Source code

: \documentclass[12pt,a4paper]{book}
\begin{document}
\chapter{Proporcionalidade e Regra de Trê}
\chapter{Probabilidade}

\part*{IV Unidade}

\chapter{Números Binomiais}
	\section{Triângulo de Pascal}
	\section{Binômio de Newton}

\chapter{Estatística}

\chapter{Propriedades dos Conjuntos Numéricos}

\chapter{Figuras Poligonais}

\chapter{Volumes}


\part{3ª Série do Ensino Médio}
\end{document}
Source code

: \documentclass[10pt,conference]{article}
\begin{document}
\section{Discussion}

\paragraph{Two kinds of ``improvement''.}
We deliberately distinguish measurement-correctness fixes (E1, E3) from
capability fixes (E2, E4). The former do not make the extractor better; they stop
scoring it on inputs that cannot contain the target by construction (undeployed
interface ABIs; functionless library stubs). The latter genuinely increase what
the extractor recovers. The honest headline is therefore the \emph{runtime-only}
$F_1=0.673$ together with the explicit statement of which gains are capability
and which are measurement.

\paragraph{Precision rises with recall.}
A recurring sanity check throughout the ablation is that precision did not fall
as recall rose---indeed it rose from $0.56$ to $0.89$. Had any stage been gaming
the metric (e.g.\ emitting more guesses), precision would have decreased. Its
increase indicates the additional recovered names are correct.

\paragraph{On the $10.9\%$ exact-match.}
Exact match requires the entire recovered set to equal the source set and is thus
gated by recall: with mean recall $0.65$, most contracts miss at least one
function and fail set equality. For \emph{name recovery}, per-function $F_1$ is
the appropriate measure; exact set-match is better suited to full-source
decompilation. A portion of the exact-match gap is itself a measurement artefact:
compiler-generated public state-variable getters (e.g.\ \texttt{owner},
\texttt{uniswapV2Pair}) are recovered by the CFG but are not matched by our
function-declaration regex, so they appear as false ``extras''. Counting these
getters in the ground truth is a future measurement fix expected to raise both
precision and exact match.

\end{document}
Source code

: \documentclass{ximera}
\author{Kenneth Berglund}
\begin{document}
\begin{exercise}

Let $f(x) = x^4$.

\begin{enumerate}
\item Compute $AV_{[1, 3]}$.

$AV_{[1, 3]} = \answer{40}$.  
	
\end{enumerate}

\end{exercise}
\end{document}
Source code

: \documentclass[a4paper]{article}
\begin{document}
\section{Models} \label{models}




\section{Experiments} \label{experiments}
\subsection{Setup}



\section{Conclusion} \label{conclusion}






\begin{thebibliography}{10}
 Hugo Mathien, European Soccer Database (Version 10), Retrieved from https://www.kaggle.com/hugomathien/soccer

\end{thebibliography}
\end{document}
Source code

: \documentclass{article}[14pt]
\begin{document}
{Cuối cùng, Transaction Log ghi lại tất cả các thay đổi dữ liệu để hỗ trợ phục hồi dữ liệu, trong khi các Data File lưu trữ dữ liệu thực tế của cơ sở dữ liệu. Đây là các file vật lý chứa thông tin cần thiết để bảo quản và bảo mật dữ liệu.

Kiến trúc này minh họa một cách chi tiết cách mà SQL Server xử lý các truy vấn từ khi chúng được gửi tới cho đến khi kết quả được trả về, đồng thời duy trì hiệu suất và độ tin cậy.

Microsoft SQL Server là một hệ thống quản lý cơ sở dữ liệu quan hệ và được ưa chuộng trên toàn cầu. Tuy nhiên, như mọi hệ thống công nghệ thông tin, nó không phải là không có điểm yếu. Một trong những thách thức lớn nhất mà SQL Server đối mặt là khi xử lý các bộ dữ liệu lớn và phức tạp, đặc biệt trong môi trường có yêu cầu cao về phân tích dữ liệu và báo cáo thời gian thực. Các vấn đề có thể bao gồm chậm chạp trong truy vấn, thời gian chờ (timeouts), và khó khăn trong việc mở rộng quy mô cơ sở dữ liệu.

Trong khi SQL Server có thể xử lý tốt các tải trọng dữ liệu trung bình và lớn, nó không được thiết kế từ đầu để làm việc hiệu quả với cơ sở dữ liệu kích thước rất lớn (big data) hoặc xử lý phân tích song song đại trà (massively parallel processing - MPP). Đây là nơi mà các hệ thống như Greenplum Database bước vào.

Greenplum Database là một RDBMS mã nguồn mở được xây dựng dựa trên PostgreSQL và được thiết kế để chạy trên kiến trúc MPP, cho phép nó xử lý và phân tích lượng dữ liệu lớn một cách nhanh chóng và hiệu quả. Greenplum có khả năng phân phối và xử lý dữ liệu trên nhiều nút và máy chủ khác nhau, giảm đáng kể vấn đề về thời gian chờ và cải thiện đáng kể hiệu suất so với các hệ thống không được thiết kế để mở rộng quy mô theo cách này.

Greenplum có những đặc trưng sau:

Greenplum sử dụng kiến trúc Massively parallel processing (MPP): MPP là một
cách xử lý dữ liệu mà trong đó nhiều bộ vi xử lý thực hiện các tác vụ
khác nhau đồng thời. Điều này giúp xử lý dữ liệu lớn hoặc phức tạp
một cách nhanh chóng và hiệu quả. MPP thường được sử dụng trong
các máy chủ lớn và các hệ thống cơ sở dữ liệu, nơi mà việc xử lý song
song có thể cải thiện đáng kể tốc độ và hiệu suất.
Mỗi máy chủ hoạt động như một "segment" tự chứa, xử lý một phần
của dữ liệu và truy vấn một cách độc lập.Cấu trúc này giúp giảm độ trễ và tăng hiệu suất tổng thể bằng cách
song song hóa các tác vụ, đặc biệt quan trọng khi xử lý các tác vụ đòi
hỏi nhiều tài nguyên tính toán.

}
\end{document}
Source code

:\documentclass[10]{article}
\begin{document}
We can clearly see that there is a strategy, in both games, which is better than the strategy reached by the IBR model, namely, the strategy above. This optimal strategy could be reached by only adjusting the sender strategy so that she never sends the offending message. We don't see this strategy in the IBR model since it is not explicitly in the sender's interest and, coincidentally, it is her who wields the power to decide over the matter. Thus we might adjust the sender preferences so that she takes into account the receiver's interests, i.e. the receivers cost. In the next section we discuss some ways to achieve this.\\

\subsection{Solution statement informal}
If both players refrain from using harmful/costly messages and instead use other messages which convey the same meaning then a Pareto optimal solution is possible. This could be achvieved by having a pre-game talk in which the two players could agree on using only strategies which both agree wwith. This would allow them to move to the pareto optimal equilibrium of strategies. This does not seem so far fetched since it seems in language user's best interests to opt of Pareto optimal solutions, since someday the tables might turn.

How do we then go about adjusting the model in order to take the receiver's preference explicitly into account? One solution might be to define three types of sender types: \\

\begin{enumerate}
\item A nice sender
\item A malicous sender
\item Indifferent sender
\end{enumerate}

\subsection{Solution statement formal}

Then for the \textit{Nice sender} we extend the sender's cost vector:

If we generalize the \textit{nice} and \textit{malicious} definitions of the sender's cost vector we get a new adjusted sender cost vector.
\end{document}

To do
Your reply must repeat the entries above exactly and in full.

Response to this exercise
Source code

: \documentclass[12pt,a4paper]{book}
\begin{document}
\chapter{Proporcionalidade e Regra de Trê}
\chapter{Probabilidade}

\part*{IV Unidade}

\chapter{Números Binomiais}
	\section{Triângulo de Pascal}
	\section{Binômio de Newton}

\chapter{Estatística}

\chapter{Propriedades dos Conjuntos Numéricos}

\chapter{Figuras Poligonais}

\chapter{Volumes}


\part{3ª Série do Ensino Médio}
\end{document}
Source code

: \documentclass[10pt,conference]{article}
\begin{document}
\section{Discussion}

\paragraph{Two kinds of ``improvement''.}
We deliberately distinguish measurement-correctness fixes (E1, E3) from
capability fixes (E2, E4). The former do not make the extractor better; they stop
scoring it on inputs that cannot contain the target by construction (undeployed
interface ABIs; functionless library stubs). The latter genuinely increase what
the extractor recovers. The honest headline is therefore the \emph{runtime-only}
$F_1=0.673$ together with the explicit statement of which gains are capability
and which are measurement.

\paragraph{Precision rises with recall.}
A recurring sanity check throughout the ablation is that precision did not fall
as recall rose---indeed it rose from $0.56$ to $0.89$. Had any stage been gaming
the metric (e.g.\ emitting more guesses), precision would have decreased. Its
increase indicates the additional recovered names are correct.

\paragraph{On the $10.9\%$ exact-match.}
Exact match requires the entire recovered set to equal the source set and is thus
gated by recall: with mean recall $0.65$, most contracts miss at least one
function and fail set equality. For \emph{name recovery}, per-function $F_1$ is
the appropriate measure; exact set-match is better suited to full-source
decompilation. A portion of the exact-match gap is itself a measurement artefact:
compiler-generated public state-variable getters (e.g.\ \texttt{owner},
\texttt{uniswapV2Pair}) are recovered by the CFG but are not matched by our
function-declaration regex, so they appear as false ``extras''. Counting these
getters in the ground truth is a future measurement fix expected to raise both
precision and exact match.

\end{document}
Source code

: \documentclass{ximera}
\author{Kenneth Berglund}
\begin{document}
\begin{exercise}

Let $f(x) = x^4$.

\begin{enumerate}
\item Compute $AV_{[1, 3]}$.

$AV_{[1, 3]} = \answer{40}$.  
	
\end{enumerate}

\end{exercise}
\end{document}
Source code

: \documentclass[a4paper]{article}
\begin{document}
\section{Models} \label{models}




\section{Experiments} \label{experiments}
\subsection{Setup}



\section{Conclusion} \label{conclusion}






\begin{thebibliography}{10}
 Hugo Mathien, European Soccer Database (Version 10), Retrieved from https://www.kaggle.com/hugomathien/soccer

\end{thebibliography}
\end{document}
Source code

: \documentclass{article}[14pt]
\begin{document}
{Cuối cùng, Transaction Log ghi lại tất cả các thay đổi dữ liệu để hỗ trợ phục hồi dữ liệu, trong khi các Data File lưu trữ dữ liệu thực tế của cơ sở dữ liệu. Đây là các file vật lý chứa thông tin cần thiết để bảo quản và bảo mật dữ liệu.

Kiến trúc này minh họa một cách chi tiết cách mà SQL Server xử lý các truy vấn từ khi chúng được gửi tới cho đến khi kết quả được trả về, đồng thời duy trì hiệu suất và độ tin cậy.

Microsoft SQL Server là một hệ thống quản lý cơ sở dữ liệu quan hệ và được ưa chuộng trên toàn cầu. Tuy nhiên, như mọi hệ thống công nghệ thông tin, nó không phải là không có điểm yếu. Một trong những thách thức lớn nhất mà SQL Server đối mặt là khi xử lý các bộ dữ liệu lớn và phức tạp, đặc biệt trong môi trường có yêu cầu cao về phân tích dữ liệu và báo cáo thời gian thực. Các vấn đề có thể bao gồm chậm chạp trong truy vấn, thời gian chờ (timeouts), và khó khăn trong việc mở rộng quy mô cơ sở dữ liệu.

Trong khi SQL Server có thể xử lý tốt các tải trọng dữ liệu trung bình và lớn, nó không được thiết kế từ đầu để làm việc hiệu quả với cơ sở dữ liệu kích thước rất lớn (big data) hoặc xử lý phân tích song song đại trà (massively parallel processing - MPP). Đây là nơi mà các hệ thống như Greenplum Database bước vào.

Greenplum Database là một RDBMS mã nguồn mở được xây dựng dựa trên PostgreSQL và được thiết kế để chạy trên kiến trúc MPP, cho phép nó xử lý và phân tích lượng dữ liệu lớn một cách nhanh chóng và hiệu quả. Greenplum có khả năng phân phối và xử lý dữ liệu trên nhiều nút và máy chủ khác nhau, giảm đáng kể vấn đề về thời gian chờ và cải thiện đáng kể hiệu suất so với các hệ thống không được thiết kế để mở rộng quy mô theo cách này.

Greenplum có những đặc trưng sau:

Greenplum sử dụng kiến trúc Massively parallel processing (MPP): MPP là một
cách xử lý dữ liệu mà trong đó nhiều bộ vi xử lý thực hiện các tác vụ
khác nhau đồng thời. Điều này giúp xử lý dữ liệu lớn hoặc phức tạp
một cách nhanh chóng và hiệu quả. MPP thường được sử dụng trong
các máy chủ lớn và các hệ thống cơ sở dữ liệu, nơi mà việc xử lý song
song có thể cải thiện đáng kể tốc độ và hiệu suất.
Mỗi máy chủ hoạt động như một "segment" tự chứa, xử lý một phần
của dữ liệu và truy vấn một cách độc lập.Cấu trúc này giúp giảm độ trễ và tăng hiệu suất tổng thể bằng cách
song song hóa các tác vụ, đặc biệt quan trọng khi xử lý các tác vụ đòi
hỏi nhiều tài nguyên tính toán.

}
\end{document}
Source code

:\documentclass[10]{article}
\begin{document}
We can clearly see that there is a strategy, in both games, which is better than the strategy reached by the IBR model, namely, the strategy above. This optimal strategy could be reached by only adjusting the sender strategy so that she never sends the offending message. We don't see this strategy in the IBR model since it is not explicitly in the sender's interest and, coincidentally, it is her who wields the power to decide over the matter. Thus we might adjust the sender preferences so that she takes into account the receiver's interests, i.e. the receivers cost. In the next section we discuss some ways to achieve this.\\

\subsection{Solution statement informal}
If both players refrain from using harmful/costly messages and instead use other messages which convey the same meaning then a Pareto optimal solution is possible. This could be achvieved by having a pre-game talk in which the two players could agree on using only strategies which both agree wwith. This would allow them to move to the pareto optimal equilibrium of strategies. This does not seem so far fetched since it seems in language user's best interests to opt of Pareto optimal solutions, since someday the tables might turn.

How do we then go about adjusting the model in order to take the receiver's preference explicitly into account? One solution might be to define three types of sender types: \\

\begin{enumerate}
\item A nice sender
\item A malicous sender
\item Indifferent sender
\end{enumerate}

\subsection{Solution statement formal}

Then for the \textit{Nice sender} we extend the sender's cost vector:

If we generalize the \textit{nice} and \textit{malicious} definitions of the sender's cost vector we get a new adjusted sender cost vector.
\end{document}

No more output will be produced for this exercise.